● **What to do**
Would you copy all lines in the data that contain the word "elements"?

═══ Excerpted data ═══

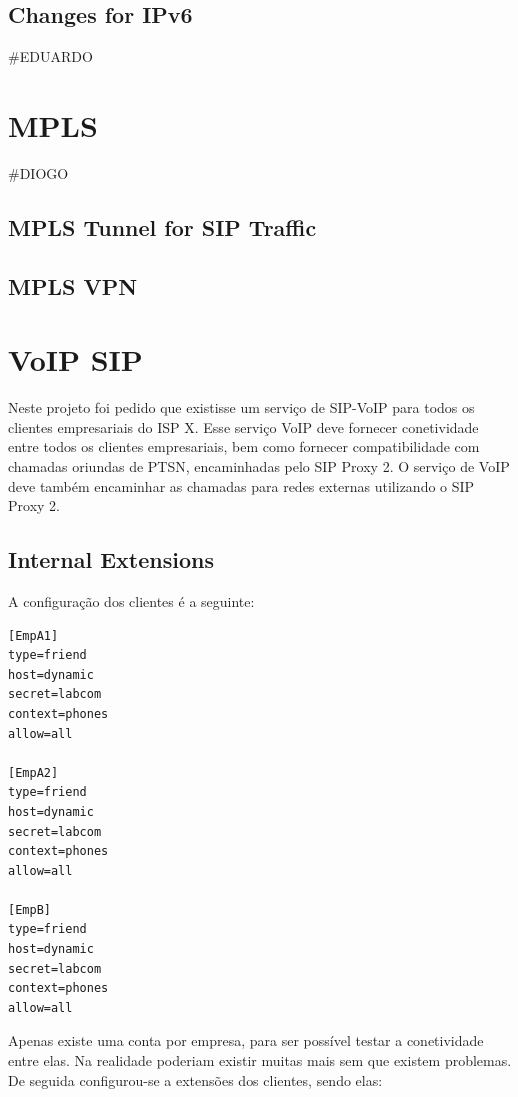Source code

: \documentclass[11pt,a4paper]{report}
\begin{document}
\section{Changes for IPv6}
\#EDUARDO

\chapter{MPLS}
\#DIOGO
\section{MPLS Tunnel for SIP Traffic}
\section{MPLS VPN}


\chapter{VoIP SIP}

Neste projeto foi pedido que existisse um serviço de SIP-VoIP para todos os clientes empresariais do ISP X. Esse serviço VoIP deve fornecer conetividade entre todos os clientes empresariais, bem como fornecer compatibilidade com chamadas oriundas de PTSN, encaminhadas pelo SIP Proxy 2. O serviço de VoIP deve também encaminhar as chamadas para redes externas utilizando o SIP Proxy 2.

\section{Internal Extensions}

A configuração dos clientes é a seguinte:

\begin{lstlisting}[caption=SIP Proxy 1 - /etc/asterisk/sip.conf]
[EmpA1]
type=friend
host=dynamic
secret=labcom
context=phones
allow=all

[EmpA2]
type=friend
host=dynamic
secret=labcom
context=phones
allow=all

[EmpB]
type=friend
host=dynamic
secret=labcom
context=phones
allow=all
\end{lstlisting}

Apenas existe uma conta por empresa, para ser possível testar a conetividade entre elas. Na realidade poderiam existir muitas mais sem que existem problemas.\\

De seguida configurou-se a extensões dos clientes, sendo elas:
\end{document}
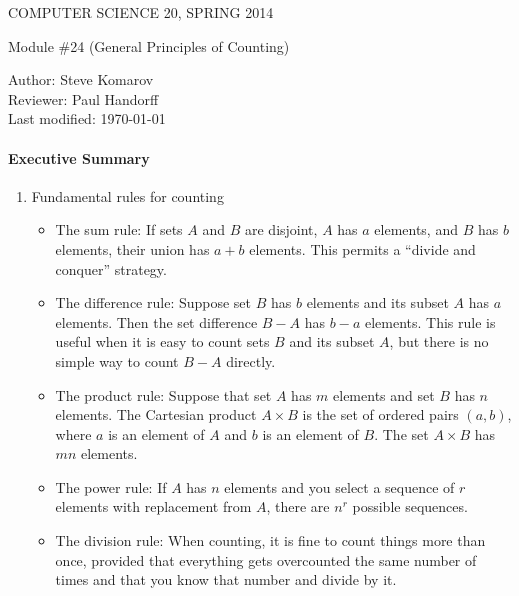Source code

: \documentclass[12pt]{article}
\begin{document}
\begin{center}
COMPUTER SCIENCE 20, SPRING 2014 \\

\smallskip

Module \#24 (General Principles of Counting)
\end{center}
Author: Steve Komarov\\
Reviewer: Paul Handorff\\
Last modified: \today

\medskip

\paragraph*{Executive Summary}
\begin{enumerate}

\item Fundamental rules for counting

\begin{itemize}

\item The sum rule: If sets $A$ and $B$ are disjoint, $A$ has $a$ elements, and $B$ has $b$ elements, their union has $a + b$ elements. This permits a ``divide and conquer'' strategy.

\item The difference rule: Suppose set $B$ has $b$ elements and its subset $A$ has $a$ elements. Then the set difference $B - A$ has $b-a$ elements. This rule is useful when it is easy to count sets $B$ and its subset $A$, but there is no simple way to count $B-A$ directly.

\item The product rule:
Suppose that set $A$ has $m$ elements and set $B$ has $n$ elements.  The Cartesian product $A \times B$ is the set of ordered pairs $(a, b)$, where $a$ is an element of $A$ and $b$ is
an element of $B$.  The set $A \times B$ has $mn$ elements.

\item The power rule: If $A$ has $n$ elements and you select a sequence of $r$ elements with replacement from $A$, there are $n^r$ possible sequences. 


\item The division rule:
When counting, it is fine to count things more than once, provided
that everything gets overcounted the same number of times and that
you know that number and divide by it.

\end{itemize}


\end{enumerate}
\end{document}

═══

● **The answer**
\item The sum rule: If sets $A$ and $B$ are disjoint, $A$ has $a$ elements, and $B$ has $b$ elements, their union has $a + b$ elements. This permits a ``divide and conquer'' strategy.
\item The difference rule: Suppose set $B$ has $b$ elements and its subset $A$ has $a$ elements. Then the set difference $B - A$ has $b-a$ elements. This rule is useful when it is easy to count sets $B$ and its subset $A$, but there is no simple way to count $B-A$ directly.
Suppose that set $A$ has $m$ elements and set $B$ has $n$ elements.  The Cartesian product $A \times B$ is the set of ordered pairs $(a, b)$, where $a$ is an element of $A$ and $b$ is
an element of $B$.  The set $A \times B$ has $mn$ elements.
\item The power rule: If $A$ has $n$ elements and you select a sequence of $r$ elements with replacement from $A$, there are $n^r$ possible sequences. 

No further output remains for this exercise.